Enhanced sensitivity of an Ah-receptor system in yeast through condition modification and use of mammalian modifiers

Abstract

Proteins, such as the Ah receptor (AHR), hold potential as sensors to detect ligands in environmental and biological samples, and may also serve as tools to regulate biosynthetic and industrial processes. The AHR is also a prototype system for the PAS superfamily that can sense and mediate adaptation to signals as diverse as light, voltage, oxygen and an array of small molecules. The yeast, S. cerevisiae, has proven to be an important model to study the signal transduction of sensors like the AHR because of its ease of use, numerous available strategies for genetic manipulation, and capacity for heterologous expression. To better understand the utility of sensor proteins as components of yeast detection systems, we characterized a chimeric AHR-LexA system that drives expression from a Lex operator (LexO) driven, beta-galactosidase (β-Gal) reporter. In this report, we demonstrate that improvements in assays sensitivity and pharmacology can arise from the careful optimization of yeast growth phase and the duration of ligand exposure. We also report that the coexpression of heterotypic modifiers from mammalian cells (e.g., the ARA9 and ARA3 proteins), can improve yeast assay performance. We propose that complementing these assay improvements with previously reported yeast mutations described by others will expand the utility of the AHR for biotechnology applications.

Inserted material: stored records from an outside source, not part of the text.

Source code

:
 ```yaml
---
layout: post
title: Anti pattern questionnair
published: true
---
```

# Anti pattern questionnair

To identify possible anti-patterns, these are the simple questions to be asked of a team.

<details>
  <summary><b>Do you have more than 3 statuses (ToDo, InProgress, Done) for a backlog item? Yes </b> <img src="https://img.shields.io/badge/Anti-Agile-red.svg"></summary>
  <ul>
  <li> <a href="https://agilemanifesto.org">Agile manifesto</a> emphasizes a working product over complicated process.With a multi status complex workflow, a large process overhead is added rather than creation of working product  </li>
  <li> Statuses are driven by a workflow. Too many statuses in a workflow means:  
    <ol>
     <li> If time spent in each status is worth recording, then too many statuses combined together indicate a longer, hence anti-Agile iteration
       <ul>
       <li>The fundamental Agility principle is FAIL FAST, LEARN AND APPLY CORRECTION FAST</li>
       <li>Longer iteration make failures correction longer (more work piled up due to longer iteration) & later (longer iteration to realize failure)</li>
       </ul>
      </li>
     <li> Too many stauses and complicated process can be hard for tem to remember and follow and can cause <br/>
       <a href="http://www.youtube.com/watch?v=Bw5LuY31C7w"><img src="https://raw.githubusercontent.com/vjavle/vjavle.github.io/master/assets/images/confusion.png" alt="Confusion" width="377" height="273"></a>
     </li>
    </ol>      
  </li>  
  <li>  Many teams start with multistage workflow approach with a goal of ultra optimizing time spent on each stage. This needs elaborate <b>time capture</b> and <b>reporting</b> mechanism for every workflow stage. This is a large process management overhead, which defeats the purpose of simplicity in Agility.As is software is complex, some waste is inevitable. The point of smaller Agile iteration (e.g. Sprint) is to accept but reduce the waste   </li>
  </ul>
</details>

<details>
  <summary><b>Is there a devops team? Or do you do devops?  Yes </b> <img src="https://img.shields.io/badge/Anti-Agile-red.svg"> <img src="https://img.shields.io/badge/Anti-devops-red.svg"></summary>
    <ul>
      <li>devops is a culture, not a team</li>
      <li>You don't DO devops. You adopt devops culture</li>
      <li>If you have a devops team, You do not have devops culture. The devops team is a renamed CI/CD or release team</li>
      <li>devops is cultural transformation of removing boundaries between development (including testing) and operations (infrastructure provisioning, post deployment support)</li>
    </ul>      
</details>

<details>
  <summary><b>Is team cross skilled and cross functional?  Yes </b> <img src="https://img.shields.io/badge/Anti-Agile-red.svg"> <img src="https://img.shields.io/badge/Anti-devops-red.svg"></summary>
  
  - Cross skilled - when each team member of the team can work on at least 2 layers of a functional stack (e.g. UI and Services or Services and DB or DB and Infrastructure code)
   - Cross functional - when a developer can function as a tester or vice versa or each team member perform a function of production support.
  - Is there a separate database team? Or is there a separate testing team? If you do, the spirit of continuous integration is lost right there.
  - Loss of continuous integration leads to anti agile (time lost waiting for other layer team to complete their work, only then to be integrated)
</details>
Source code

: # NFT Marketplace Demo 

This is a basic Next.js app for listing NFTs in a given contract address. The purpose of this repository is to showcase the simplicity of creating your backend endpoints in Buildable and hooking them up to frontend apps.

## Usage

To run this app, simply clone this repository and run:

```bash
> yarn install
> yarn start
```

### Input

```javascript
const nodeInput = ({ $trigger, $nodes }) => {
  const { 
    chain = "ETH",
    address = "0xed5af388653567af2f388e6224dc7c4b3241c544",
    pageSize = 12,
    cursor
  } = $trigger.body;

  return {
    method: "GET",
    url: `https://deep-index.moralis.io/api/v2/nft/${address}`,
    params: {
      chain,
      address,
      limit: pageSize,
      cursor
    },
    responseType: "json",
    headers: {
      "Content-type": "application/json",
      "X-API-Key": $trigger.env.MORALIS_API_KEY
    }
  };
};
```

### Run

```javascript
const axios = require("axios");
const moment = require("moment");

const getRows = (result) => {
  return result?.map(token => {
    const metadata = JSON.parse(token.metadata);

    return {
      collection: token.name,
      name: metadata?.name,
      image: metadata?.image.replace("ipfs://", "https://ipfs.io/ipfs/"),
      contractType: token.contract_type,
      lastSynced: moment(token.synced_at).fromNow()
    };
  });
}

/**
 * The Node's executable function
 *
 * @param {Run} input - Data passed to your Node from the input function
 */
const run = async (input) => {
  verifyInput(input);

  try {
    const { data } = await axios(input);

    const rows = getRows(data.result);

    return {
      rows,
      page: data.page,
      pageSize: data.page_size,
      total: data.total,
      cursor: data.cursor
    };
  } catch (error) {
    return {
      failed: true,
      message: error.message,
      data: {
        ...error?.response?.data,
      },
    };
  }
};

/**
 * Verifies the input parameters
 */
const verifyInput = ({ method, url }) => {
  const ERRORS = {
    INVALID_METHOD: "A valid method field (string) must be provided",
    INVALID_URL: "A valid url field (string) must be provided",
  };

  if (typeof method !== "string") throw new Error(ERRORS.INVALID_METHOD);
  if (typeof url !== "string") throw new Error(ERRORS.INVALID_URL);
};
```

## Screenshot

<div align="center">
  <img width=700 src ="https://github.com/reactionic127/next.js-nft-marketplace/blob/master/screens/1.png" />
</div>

Keywords: Ah receptor; Assay; Ligands; Polycyclic aromatic hydrocarbons; Reporter; Yeast.

Graphical abstract

Fig. 1

Domain map of the AHR and LexA-AHR fused protein. Schematic diagram of the murine AHR^b1 structure domains and the LexA substitution made on the N- terminal side of the AHR. Specifically, the bHLH domain, which contains the DNA binding domain of AHR, was swapped for the DNA binding domain of LexA.

Fig. 2

Growth Curve of the yeast L40AHRNΔ166 SD-TRP media. A: Growth curve experiment in SD-Trp media with the yeast L40 strain harboring the plasmid pBTMAHRN∆166-B1. Cultures were grown for up to 32 h (30 °C; 220 rpm) taking OD₆₀₀ measurements every two hours. All data points are average of a replica of at least 3 experiments. B: Cultures were grown for 16 h (Early Log Phase), 20 h (Mid Log Phase), and 24 h (Late Log Phase). When the cultures reached their set time they were exposed to BNF for two hours at 30 °C; 220 rpm. β-Gal activity was measured to determine AHR activation. Data points reflect 3 replicate experiments with error bars representing standard deviation.

Fig. 3

Linearity of the response after a 1:2 cell dilution. An overnight culture of the L40Δ166 was divided and diluted to an OD₆₀₀ of 0.1 and 0.5. Each cell dilution was serially diluted even further to 1:2 dilutions. Each sample was exposed to 10 µM BNF for 2 h. All data points are average of a replica of 3 experiments with error bars representing standard deviation. The β-Gal units were determined on a ClarioStar plate reader.

Fig. 4

Time of exposure. Cultures of L40pBTMAHRN∆166-B1 were exposed to direct dilution (1:4) of BNF for 15 min, 30 min, 1 h, 2 h, 4 h and 16 h at 30 °C; 220 rpm. β-Gal activity was measured to determine AHR activation. β-Gal units are reported as relative light units (RLU). All data points are average of a replica of at least 3 experiments with error bars representing standard deviation.

Fig. 5

Structures of chemicals used in this study.

Fig. 6

Pharmacology of the yeast system. Ligand-induced activity measured using the yeast system and a mouse hepatoma cell line. Dose-response curves for L40pBTMAHRN∆166-B1 yeast reporter system and for the H1L6.1c mouse hepatoma cells. Cultures were exposed to ligands for two hours at 30 °C; 220 rpm. β-Gal or luciferase activities were measured to determine AHR activation. Units were converted to percent using the maximal and minimal response from all the ligands used in the experiment. All data points are average of a replica of 3 experiments with error bars representing standard deviation.

Fig. 7

Influence of modifiers on chimeric system in yeast. The LexA-AHR chimeric system’s response to BNF (PL703, blue triangles), compared to its expression with the coexpression of the full length ARA9 modifier (PL703 + PL810, brown squares), the full length ARA3 modifier (PL703 + PL1142, green triangles) and the ARA3 modifier with its BTB domain deleted (PL703 + PL1417, red circles).